'Non-essential' businesses feel strain
Portales' Gallegos had to close salon
March 29, 2020
PORTALES - Diane Gallegos already had a full plate.
The Portales resident is a small-business owner and a single mother of two daughters, the younger of which has Down syndrome.
COVID-19 made the plate even fuller.
Gallegos has owned Making the Cut Hair Studio in Portales since 2017, and that business is among the many affected by the coronavirus. To help contain the virus' spread, on Monday afternoon Gov. Michelle Lujan Grisham issued a stay-at-home order for New Mexico, which took effect Tuesday morning and runs until April 10. Essential businesses were excluded from having to shut down, but the ones not deemed essential had to close temporarily.
Gallegos' business, like so many others throughout the state, was not on the essential list.
"(The order) totally made us close all hair salons," Gallegos said.
Salon businesses that are non-essential to life are indeed essential to salon owners like Gallegos. Even before the order she felt the pandemic's impact, with canceled appointments and fewer walk-ins, a growing business that had slowed to a crawl.
"There goes my savings to pay my rent here, and to buy groceries," Gallegos said. "It's going to hurt."
The stimulus package Congress was working on mid-week will hopefully help. President Donald Trump has said the package's expanded unemployment benefits would include those who are self-employed.
Still, it's been a jarring turn of events.

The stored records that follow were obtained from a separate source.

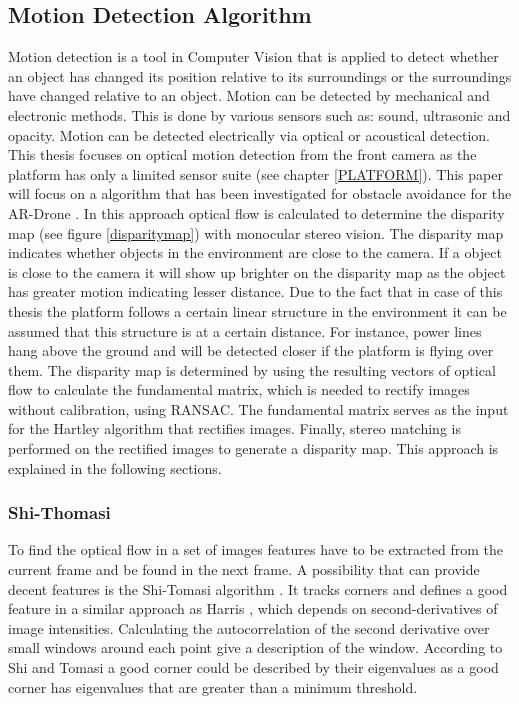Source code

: \documentclass[a4paper]{article}
\begin{document}
\subsection{Motion Detection Algorithm}
\label{MOTION_DETECTION}
Motion detection is a tool in Computer Vision that is applied to detect whether an object has changed its position relative to its surroundings or the surroundings have changed relative to an object. Motion can be detected by mechanical and electronic methods. This is done by various sensors such as: sound, ultrasonic and opacity. Motion can be detected electrically via optical or acoustical detection. This thesis focuses on optical motion detection from the front camera as the platform has only a limited sensor suite (see chapter \ref{PLATFORM}). This paper will focus on a algorithm that has been investigated for obstacle avoidance for the AR-Drone \cite{Jurriaans2011}. In this approach optical flow is calculated to determine the disparity map (see figure \ref{disparitymap}) with monocular stereo vision. The disparity map indicates whether objects in the environment are close to the camera. If a object is close to the camera it will show up brighter on the disparity map as the object has greater motion indicating lesser distance. Due to the fact that in case of this thesis the platform follows a certain linear structure in the environment it can be assumed that this structure is at a certain distance. For instance, power lines hang above the ground and will be detected closer if the platform is flying over them.
The disparity map is determined by using the resulting vectors of optical flow to calculate the fundamental matrix, which is needed to rectify images without calibration, using RANSAC. The fundamental matrix serves as the input for the Hartley algorithm that rectifies images. Finally, stereo matching is performed on the rectified images to generate a disparity map. This approach is explained in the following sections.

\subsubsection{Shi-Thomasi}
To find the optical flow in a set of images features have to be extracted from the current frame and be found in the next frame. A possibility that can provide decent features is the Shi-Tomasi algorithm \cite{Shi1994}. It tracks corners and defines a good feature in a similar approach as Harris \cite{Harris1988}, which depends on second-derivatives of image intensities. Calculating the autocorrelation of the second derivative over small windows around each point give a description of the window. According to Shi and Tomasi a good corner could be described by their eigenvalues as a good corner has eigenvalues that are greater than a minimum threshold.
\end{document}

Before the shutdown, other things besides her number of customers had changed for Gallegos, with a business that relies on standing way closer than six feet from people's heads. Social distancing doesn't mix well with hair cutting, styling and dyeing; no one's arms are that long.
Gallegos was already wearing rubber gloves, and had protective masks on order. And though normally welcoming of walk-ins, stated in big letters on a sign out front facing Portales' Avenue C, Gallegos was wary of them once the virus became a pandemic.
"It's kind of scary when you take anybody off the street like that," she said. "Because you don't know where they've been, if they're coming from Albuquerque or Santa Fe and they've been infected by somebody there. You just don't know."
To that point, perhaps the shutdown is a good thing for Gallegos, despite the loss of revenue.
Infection is a concern for everyone, especially certain groups. It is now common to see and hear on television how people over 65 are at higher risk if they contract the virus. Cancer patients are at higher risk. Anyone with other pre-existing conditions has to be especially careful.
What about Gallegos' 11-year-old daughter Justine and her Down syndrome?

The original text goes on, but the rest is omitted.